Several have speculated that the new requirement was a financial decision.
“Probably because of all the rising prices – like gas and everything is going up,” said Sharee’ Forrest, a sophomore anthropology major at the University of Louisville. “They have to make money for the [Derby Festival Foundation] some way. And they probably thought this was the best way to do it.”
Although many Derby Festival attendees do not realize it, Thunder is not a profitable event for the Derby Festival.
“We typically lose about $150,000 on Thunder,” said Mark Shallcross, the communications manager for the Derby Festival. “The reason for requiring pin admission this year was a safety and security issue.
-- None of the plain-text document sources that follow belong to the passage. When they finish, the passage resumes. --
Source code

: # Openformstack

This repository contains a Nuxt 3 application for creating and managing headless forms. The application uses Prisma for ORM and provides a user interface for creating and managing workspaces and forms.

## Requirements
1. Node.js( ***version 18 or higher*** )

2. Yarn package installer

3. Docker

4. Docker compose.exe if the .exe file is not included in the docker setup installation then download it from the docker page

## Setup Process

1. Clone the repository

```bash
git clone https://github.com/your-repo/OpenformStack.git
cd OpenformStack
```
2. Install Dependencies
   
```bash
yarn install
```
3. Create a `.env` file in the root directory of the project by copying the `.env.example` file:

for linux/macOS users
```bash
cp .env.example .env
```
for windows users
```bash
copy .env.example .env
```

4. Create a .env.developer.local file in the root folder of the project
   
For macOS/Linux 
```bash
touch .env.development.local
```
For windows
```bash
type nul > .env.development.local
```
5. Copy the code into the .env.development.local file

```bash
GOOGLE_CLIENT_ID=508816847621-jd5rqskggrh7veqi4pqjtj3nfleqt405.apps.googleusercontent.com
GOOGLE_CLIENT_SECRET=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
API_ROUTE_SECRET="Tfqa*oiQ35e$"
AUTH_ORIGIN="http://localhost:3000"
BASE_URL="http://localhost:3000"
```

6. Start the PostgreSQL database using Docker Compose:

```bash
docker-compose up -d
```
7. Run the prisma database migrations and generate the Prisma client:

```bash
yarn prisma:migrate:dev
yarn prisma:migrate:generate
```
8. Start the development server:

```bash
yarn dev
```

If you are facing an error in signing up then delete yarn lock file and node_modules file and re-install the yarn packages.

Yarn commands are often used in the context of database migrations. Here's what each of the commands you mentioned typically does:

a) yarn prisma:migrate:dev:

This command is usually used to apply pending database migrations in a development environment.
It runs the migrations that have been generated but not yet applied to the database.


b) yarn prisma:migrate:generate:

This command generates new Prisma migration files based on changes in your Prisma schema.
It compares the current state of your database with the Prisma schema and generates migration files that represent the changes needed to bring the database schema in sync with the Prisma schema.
The last couple years, we’ve had people coming down there very early in the morning and using stakes and rope and banners to quarter off large areas of the Great Lawn…It created a pretty tense situation down there, as people became territorial over the spots. To try to head that off this year, we decided to put up fencing and require Pegasus Pin admission.”
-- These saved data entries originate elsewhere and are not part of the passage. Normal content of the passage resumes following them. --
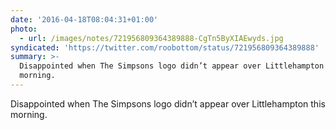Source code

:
 ```yaml
---
date: '2016-04-18T08:04:31+01:00'
photo:
  - url: /images/notes/721956809364389888-CgTn5ByXIAEwyds.jpg
syndicated: 'https://twitter.com/roobottom/status/721956809364389888'
summary: >-
  Disappointed when The Simpsons logo didn’t appear over Littlehampton this
  morning.
---
```

Disappointed when The Simpsons logo didn’t appear over Littlehampton this morning.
Thunder turnout was substantially lower this year than in recent years. However, due to the inclement weather, it is uncertain what caused the low turnout.
“I remember last year, out in front we didn’t even have a line, per say, because… it was just a sea of people nonstop from one o’clock until midnight,” said Andrew Salerno, a food vendor in the Chow Wagon. “And this year it’s been less than half of the business.”
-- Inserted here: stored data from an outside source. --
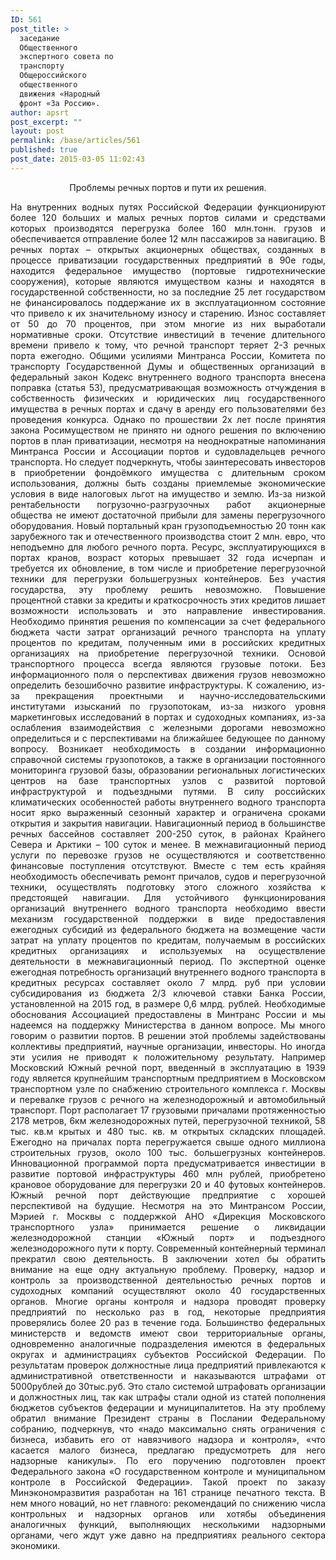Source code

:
 ```yaml
---
ID: 561
post_title: >
  заседание
  Общественного
  экспертного совета по
  транспорту
  Общероссийского
  общественного
  движения «Народный
  фронт «За Россию».
author: apsrt
post_excerpt: ""
layout: post
permalink: /base/articles/561
published: true
post_date: 2015-03-05 11:02:43
---
```

<p style="text-align: center;">Проблемы речных портов и пути их решения.</p>
<p style="text-align: justify;">На внутренних водных путях Российской Федерации функционируют более 120 больших и малых речных портов силами и средствами которых производятся перегрузка более 160 млн.тонн. грузов и обеспечивается отправление более 12 млн пассажиров за навигацию. В речных портах – открытых акционерных обществах, созданных в процессе приватизации государственных предприятий в 90е годы, находится федеральное имущество (портовые гидротехнические сооружения), которые являются имуществом казны и находятся в государственной собственности, но за последние 25 лет государством не финансировалось поддержание их в эксплуатационном состояние что привело к их значительному износу и старению. Износ составляет от 50 до 70 процентов, при этом многие из них выработали нормативные сроки. Отсутствие инвестиций в течение длительного времени привело к тому, что речной транспорт теряет 2-3 речных порта ежегодно.
Общими усилиями Минтранса России, Комитета по транспорту Государственной Думы и общественных организаций в федеральный закон Кодекс внутреннего водного транспорта внесена поправка (статья 53), предусматривающая возможность отчуждения в собственность физических и юридических лиц государственного имущества в речных портах и сдачу в аренду его пользователями без проведения конкурса. Однако по прошествии 2х лет после принятия закона Росимуществом не принято ни одного решения по включению портов в план приватизации, несмотря на неоднократные напоминания Минтранса России и Ассоциации портов и судовладельцев речного транспорта.
Но следует подчеркнуть, чтобы заинтересовать инвесторов в приобретении фондоёмкого имущества с длительным сроком использования, должны быть созданы приемлемые экономические условия в виде налоговых льгот на имущество и землю.
Из-за низкой рентабельности погрузочно-разгрузочных работ акционерные общества не имеют достаточной прибыли для замены перегрузочного оборудования. Новый портальный кран грузоподъемностью 20 тонн как зарубежного так и отечественного производства стоит 2 млн. евро, что неподъемно для любого речного порта. Ресурс, эксплуатирующихся в портах кранов, возраст которых превышает 32 года исчерпан и требуется их обновление, в том числе и приобретение перегрузочной техники для перегрузки большегрузных контейнеров. Без участия государства, эту проблему решить невозможно. Повышение процентной ставки за кредиты и краткосрочность этих кредитов лишает возможности использовать и это направление инвестирования.
Необходимо принятия решения по компенсации за счет федерального бюджета части затрат организаций речного транспорта на уплату процентов по кредитам, полученным ими в российских кредитных организациях на приобретение перегрузочной техники.
Основой транспортного процесса всегда являются грузовые потоки. Без информационного поля о перспективах движения грузов невозможно определить безошибочно развитие инфраструктуры. К сожалению, из-за прекращения проектными и научно-исследовательскими институтами изысканий по грузопотокам, из-за низкого уровня маркетинговых исследований в портах и судоходных компаниях, из-за ослабления взаимодействия с железными дорогами невозможно определиться и с перспективами на ближайшее бедующее по данному вопросу. Возникает необходимость в создании информационно справочной системы грузопотоков, а также в организации постоянного мониторинга грузовой базы, образовании региональных логистических центров на базе транспортных узлов с развитой портовой инфраструктурой и подъездными путями.
В силу российских климатических особенностей работы внутреннего водного транспорта носит ярко выраженный сезонный характер и ограничена сроками открытия и закрытия навигации. Навигационный период в большинстве речных бассейнов составляет 200-250 суток, в районах Крайнего Севера и Арктики – 100 суток и менее. В межнавигационный период услуги по перевозке грузов не осуществляются и соответственно финансовые поступления отсутствуют. Вместе с тем есть крайняя необходимость обеспечивать ремонт причалов, судов и перегрузочной техники, осуществлять подготовку этого сложного хозяйства к предстоящей навигации.
Для устойчивого функционирования организаций внутреннего водного транспорта необходимо ввести механизм государственной поддержки в виде предоставления ежегодных субсидий из федерального бюджета на возмещение части затрат на уплату процентов по кредитам, получаемым в российских кредитных организациях и используемых на осуществление деятельности в межнавигационный период. По экспертной оценке ежегодная потребность организаций внутреннего водного транспорта в кредитных ресурсах составляет около 7 млрд. руб при условии субсидирования из бюджета 2/3 ключевой ставки Банка России, установленной на 2015 год, в размере 0,6 млрд. рублей.
Необходимые обоснования Ассоциацией предоставлены в Минтранс России и мы надеемся на поддержку Министерства в данном вопросе.
Мы много говорим о развитии портов. В решении этой проблемы задействованы коллективы предприятий, научные организации, инвесторы. Но иногда эти усилия не приводят к положительному результату. Например Московский Южный речной порт, введенный в эксплуатацию в 1939 году является крупнейшим транспортным предприятием в Московском транспортном узле по снабжению строительного комплекса г. Москвы и перевалке грузов с речного на железнодорожный и автомобильный транспорт. Порт располагает 17 грузовыми причалами протяженностью 2178 метров, 6км железнодорожных путей, перегрузочной техникой, 58 тыс. кв.м крытых и 480 тыс. кв. м открытых складских площадей. Ежегодно на причалах порта перегружается свыше одного миллиона строительных грузов, около 100 тыс. большегрузных контейнеров. Инновационной программой порта предусматривается инвестиции в развитие портовой инфраструктуры 460 млн рублей, приобретено крановое оборудование для перегрузки 20 и 40 футовых контейнеров. Южный речной порт действующие предприятие с хорошей перспективой на будущие. Несмотря на это Минтрансом России, Мэрией г. Москвы с поддержкой АНО «Дирекция Московского транспортного узла» принимается решение о ликвидации железнодорожной станции «Южный порт» и подъездного железнодорожного пути к порту. Современный контейнерный терминал прекратил свою деятельность.
В заключении хотел бы обратить внимание на еще одну актуальную проблему. Проверку, надзор и контроль за производственной деятельностью речных портов и судоходных компаний осуществляют около 40 государственных органов. Многие органы контроля и надзора проводят проверку предприятий по несколько раз в год, некоторые предприятия проверялись более 20 раз в течение года. Большинство федеральных министерств и ведомств имеют свои территориальные органы, одновременно аналогичные подразделения имеются в федеральных округах и администрациях субъектов Российской Федерации. По результатам проверок должностные лица предприятий привлекаются к административной ответственности и наказываются штрафами от 5000рублей до 30тыс.руб. Это стало системой штрафовать организации и должностных лиц, так как штрафы стали одной из статей пополнения бюджетов субъектов федерации и муниципалитетов. На эту проблему обратил внимание Президент страны в Послании Федеральному собранию, подчеркнув, что «надо максимально снять ограничения с бизнеса, избавить его от навязчивого надзора и контроля», «что касается малого бизнеса, предлагаю предусмотреть для него надзорные каникулы». По его поручению подготовлен проект Федерального закона «О государственном контроле и муниципальном контроле в Российской Федерации». Такой проект по заказу Минэкономразвития разработан на 161 странице печатного текста. В нем много новаций, но нет главного: рекомендаций по снижению числа контрольных и надзорных органов или хотябы объединения аналогичных функций, выполняющих несколькими надзорными органами, чего ждут уже давно на предприятиях реального сектора экономики.</p>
According to Shallcross, the weather made it difficult to gauge whether or not the new Pegasus Pin requirement was successful.
“If it had been a nice day like it was last year, it would have been a better judge of how [the Pegasus Pins] worked out,” said Shallcross.
According to the Derby Festival website, the festival began selling Pegasus Pins in 1973. The price of these pins was $1 or less until 1994, when the cost was raised to $2. The latest price increase came in 2009, when the cost became $4 in advance or $5 at the entrance to events. Today, sales of these pins make up 20 percent of the budget of Derby Festival. Shallcross said it is unlikely the festival will end the new Pegasus Pin requirements for Thunder.
“We review all the events after the festival is over, so it’s too early to say for certain,” said Shallcross. “But because it is a safety and security measure, it’s likely that we’ll bring it back next year.”